(Provided data begins)

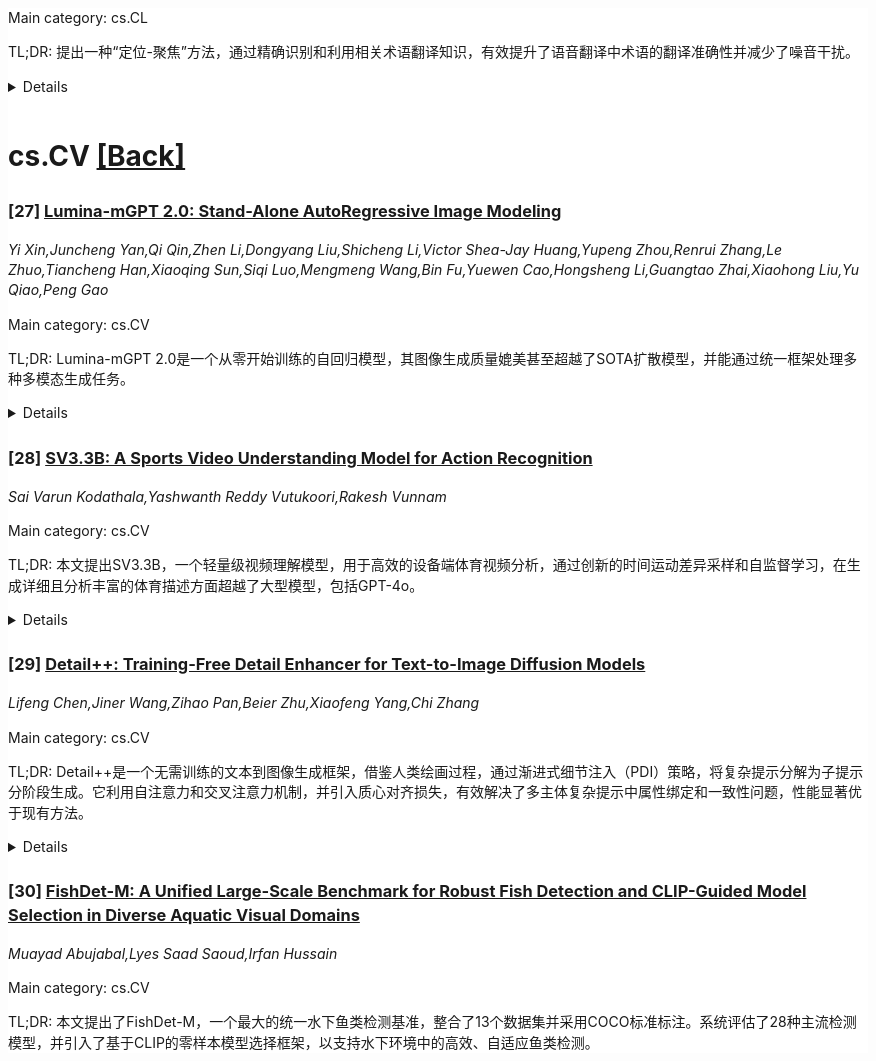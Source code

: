 Main category: cs.CL

TL;DR: 提出一种“定位-聚焦”方法，通过精确识别和利用相关术语翻译知识，有效提升了语音翻译中术语的翻译准确性并减少了噪音干扰。


<details><summary>Details</summary></details>


<div id='cs.CV'></div>

# cs.CV [[Back]](#toc)

### [27] [Lumina-mGPT 2.0: Stand-Alone AutoRegressive Image Modeling](https://arxiv.org/abs/2507.17801)
*Yi Xin,Juncheng Yan,Qi Qin,Zhen Li,Dongyang Liu,Shicheng Li,Victor Shea-Jay Huang,Yupeng Zhou,Renrui Zhang,Le Zhuo,Tiancheng Han,Xiaoqing Sun,Siqi Luo,Mengmeng Wang,Bin Fu,Yuewen Cao,Hongsheng Li,Guangtao Zhai,Xiaohong Liu,Yu Qiao,Peng Gao*

Main category: cs.CV

TL;DR: Lumina-mGPT 2.0是一个从零开始训练的自回归模型，其图像生成质量媲美甚至超越了SOTA扩散模型，并能通过统一框架处理多种多模态生成任务。


<details><summary>Details</summary></details>


### [28] [SV3.3B: A Sports Video Understanding Model for Action Recognition](https://arxiv.org/abs/2507.17844)
*Sai Varun Kodathala,Yashwanth Reddy Vutukoori,Rakesh Vunnam*

Main category: cs.CV

TL;DR: 本文提出SV3.3B，一个轻量级视频理解模型，用于高效的设备端体育视频分析，通过创新的时间运动差异采样和自监督学习，在生成详细且分析丰富的体育描述方面超越了大型模型，包括GPT-4o。


<details><summary>Details</summary></details>


### [29] [Detail++: Training-Free Detail Enhancer for Text-to-Image Diffusion Models](https://arxiv.org/abs/2507.17853)
*Lifeng Chen,Jiner Wang,Zihao Pan,Beier Zhu,Xiaofeng Yang,Chi Zhang*

Main category: cs.CV

TL;DR: Detail++是一个无需训练的文本到图像生成框架，借鉴人类绘画过程，通过渐进式细节注入（PDI）策略，将复杂提示分解为子提示分阶段生成。它利用自注意力和交叉注意力机制，并引入质心对齐损失，有效解决了多主体复杂提示中属性绑定和一致性问题，性能显著优于现有方法。


<details><summary>Details</summary></details>


### [30] [FishDet-M: A Unified Large-Scale Benchmark for Robust Fish Detection and CLIP-Guided Model Selection in Diverse Aquatic Visual Domains](https://arxiv.org/abs/2507.17859)
*Muayad Abujabal,Lyes Saad Saoud,Irfan Hussain*

Main category: cs.CV

TL;DR: 本文提出了FishDet-M，一个最大的统一水下鱼类检测基准，整合了13个数据集并采用COCO标准标注。系统评估了28种主流检测模型，并引入了基于CLIP的零样本模型选择框架，以支持水下环境中的高效、自适应鱼类检测。
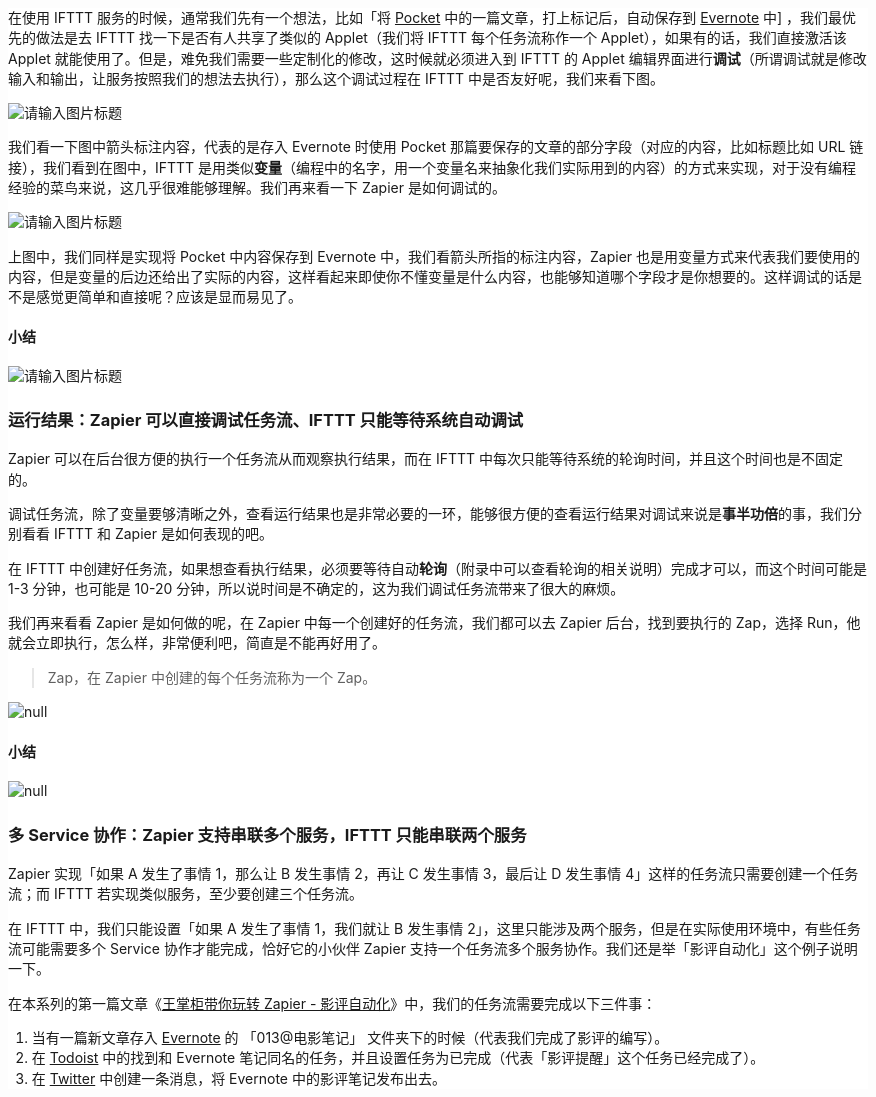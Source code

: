 在使用 IFTTT 服务的时候，通常我们先有一个想法，比如「将 [Pocket](https://itunes.apple.com/cn/app/pocket/id309601447?mt=8&uo=4&at=10l6nh&ct=ms_inline "Pocket") 中的一篇文章，打上标记后，自动保存到 [Evernote](https://itunes.apple.com/cn/app/%E5%8D%B0%E8%B1%A1%E7%AC%94%E8%AE%B0/id281796108?mt=8&uo=4&at=10l6nh&ct=ms_inline "Evernote") 中\] ，我们最优先的做法是去 IFTTT 找一下是否有人共享了类似的 Applet（我们将 IFTTT 每个任务流称作一个 Applet），如果有的话，我们直接激活该 Applet 就能使用了。但是，难免我们需要一些定制化的修改，这时候就必须进入到 IFTTT 的 Applet 编辑界面进行**调试**（所谓调试就是修改输入和输出，让服务按照我们的想法去执行），那么这个调试过程在 IFTTT 中是否友好呢，我们来看下图。

![请输入图片标题](https://cdn.sspai.com/2017/05/19/a51d2e1b8330a2dc934edcba8582df7e.jpeg?imageView2/2/w/1120/q/40/interlace/1/ignore-error/1 "请输入图片标题")

我们看一下图中箭头标注内容，代表的是存入 Evernote 时使用 Pocket 那篇要保存的文章的部分字段（对应的内容，比如标题比如 URL 链接），我们看到在图中，IFTTT 是用类似**变量**（编程中的名字，用一个变量名来抽象化我们实际用到的内容）的方式来实现，对于没有编程经验的菜鸟来说，这几乎很难能够理解。我们再来看一下 Zapier 是如何调试的。

![请输入图片标题](https://cdn.sspai.com/2017/05/19/f51d31f03b40ee0a491ad1da64627d34.jpeg?imageView2/2/w/1120/q/40/interlace/1/ignore-error/1 "请输入图片标题")

上图中，我们同样是实现将 Pocket 中内容保存到 Evernote 中，我们看箭头所指的标注内容，Zapier 也是用变量方式来代表我们要使用的内容，但是变量的后边还给出了实际的内容，这样看起来即使你不懂变量是什么内容，也能够知道哪个字段才是你想要的。这样调试的话是不是感觉更简单和直接呢？应该是显而易见了。

#### 小结

![请输入图片标题](https://cdn.sspai.com/2017/05/16/982e8e224f16504a196edc7b16f9a78c.png?imageView2/2/w/1120/q/40/interlace/1/ignore-error/1 "请输入图片标题")

### 运行结果：Zapier 可以直接调试任务流、IFTTT 只能等待系统自动调试

Zapier 可以在后台很方便的执行一个任务流从而观察执行结果，而在 IFTTT 中每次只能等待系统的轮询时间，并且这个时间也是不固定的。

调试任务流，除了变量要够清晰之外，查看运行结果也是非常必要的一环，能够很方便的查看运行结果对调试来说是**事半功倍**的事，我们分别看看 IFTTT 和 Zapier 是如何表现的吧。

在 IFTTT 中创建好任务流，如果想查看执行结果，必须要等待自动**轮询**（附录中可以查看轮询的相关说明）完成才可以，而这个时间可能是 1-3 分钟，也可能是 10-20 分钟，所以说时间是不确定的，这为我们调试任务流带来了很大的麻烦。

我们再来看看 Zapier 是如何做的呢，在 Zapier 中每一个创建好的任务流，我们都可以去 Zapier 后台，找到要执行的 Zap，选择 Run，他就会立即执行，怎么样，非常便利吧，简直是不能再好用了。

> Zap，在 Zapier 中创建的每个任务流称为一个 Zap。

![null](https://cdn.sspai.com/2017/05/18/3ebdde90a6c15efd18c3b19f3bf5426d.jpg?imageView2/2/w/1120/q/40/interlace/1/ignore-error/1)

#### 小结

![null](https://cdn.sspai.com/2017/05/16/3eb3abd12a502db66094eb5e18b21e92.png?imageView2/2/w/1120/q/40/interlace/1/ignore-error/1)

### 多 Service 协作：Zapier 支持串联多个服务，IFTTT 只能串联两个服务

Zapier 实现「如果 A 发生了事情 1，那么让 B 发生事情 2，再让 C 发生事情 3，最后让 D 发生事情 4」这样的任务流只需要创建一个任务流；而 IFTTT 若实现类似服务，至少要创建三个任务流。

在 IFTTT 中，我们只能设置「如果 A 发生了事情 1，我们就让 B 发生事情 2」，这里只能涉及两个服务，但是在实际使用环境中，有些任务流可能需要多个 Service 协作才能完成，恰好它的小伙伴 Zapier 支持一个任务流多个服务协作。我们还是举「影评自动化」这个例子说明一下。

在本系列的第一篇文章《[王掌柜带你玩转 Zapier - 影评自动化](https://sspai.com/post/38989 "王掌柜带你玩转 Zapier - 影评自动化")》中，我们的任务流需要完成以下三件事：

1.  当有一篇新文章存入 [Evernote](https://itunes.apple.com/cn/app/%E5%8D%B0%E8%B1%A1%E7%AC%94%E8%AE%B0/id281796108?mt=8&uo=4&at=10l6nh&ct=ms_inline "Evernote") 的 「013@电影笔记」 文件夹下的时候（代表我们完成了影评的编写）。
2.  在 [Todoist](https://itunes.apple.com/cn/app/todoist-%E5%BE%85%E5%8A%9E%E4%BA%8B%E9%A1%B9%E5%88%97%E8%A1%A8-%E4%BB%BB%E5%8A%A1%E7%AE%A1%E7%90%86%E5%99%A8/id572688855?mt=8&uo=4&at=10l6nh&ct=ms_inline "Todoist") 中的找到和 Evernote 笔记同名的任务，并且设置任务为已完成（代表「影评提醒」这个任务已经完成了）。
3.  在 [Twitter](https://itunes.apple.com/cn/app/twitter/id333903271?mt=8&uo=4&at=10l6nh&ct=ms_inline "Twitter") 中创建一条消息，将 Evernote 中的影评笔记发布出去。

(Provided data ends)

▸ **Activity**
Write down, word for word, the lines above from the one containing "Main category: cs.CL" through the one containing "TL;DR: 本文提出SV3", both ends included.

▸ **Answer section**
: Main category: cs.CL

TL;DR: 提出一种“定位-聚焦”方法，通过精确识别和利用相关术语翻译知识，有效提升了语音翻译中术语的翻译准确性并减少了噪音干扰。


<details><summary>Details</summary></details>


<div id='cs.CV'></div>

# cs.CV [[Back]](#toc)

### [27] [Lumina-mGPT 2.0: Stand-Alone AutoRegressive Image Modeling](https://arxiv.org/abs/2507.17801)
*Yi Xin,Juncheng Yan,Qi Qin,Zhen Li,Dongyang Liu,Shicheng Li,Victor Shea-Jay Huang,Yupeng Zhou,Renrui Zhang,Le Zhuo,Tiancheng Han,Xiaoqing Sun,Siqi Luo,Mengmeng Wang,Bin Fu,Yuewen Cao,Hongsheng Li,Guangtao Zhai,Xiaohong Liu,Yu Qiao,Peng Gao*

Main category: cs.CV

TL;DR: Lumina-mGPT 2.0是一个从零开始训练的自回归模型，其图像生成质量媲美甚至超越了SOTA扩散模型，并能通过统一框架处理多种多模态生成任务。


<details><summary>Details</summary></details>


### [28] [SV3.3B: A Sports Video Understanding Model for Action Recognition](https://arxiv.org/abs/2507.17844)
*Sai Varun Kodathala,Yashwanth Reddy Vutukoori,Rakesh Vunnam*

Main category: cs.CV

TL;DR: 本文提出SV3.3B，一个轻量级视频理解模型，用于高效的设备端体育视频分析，通过创新的时间运动差异采样和自监督学习，在生成详细且分析丰富的体育描述方面超越了大型模型，包括GPT-4o。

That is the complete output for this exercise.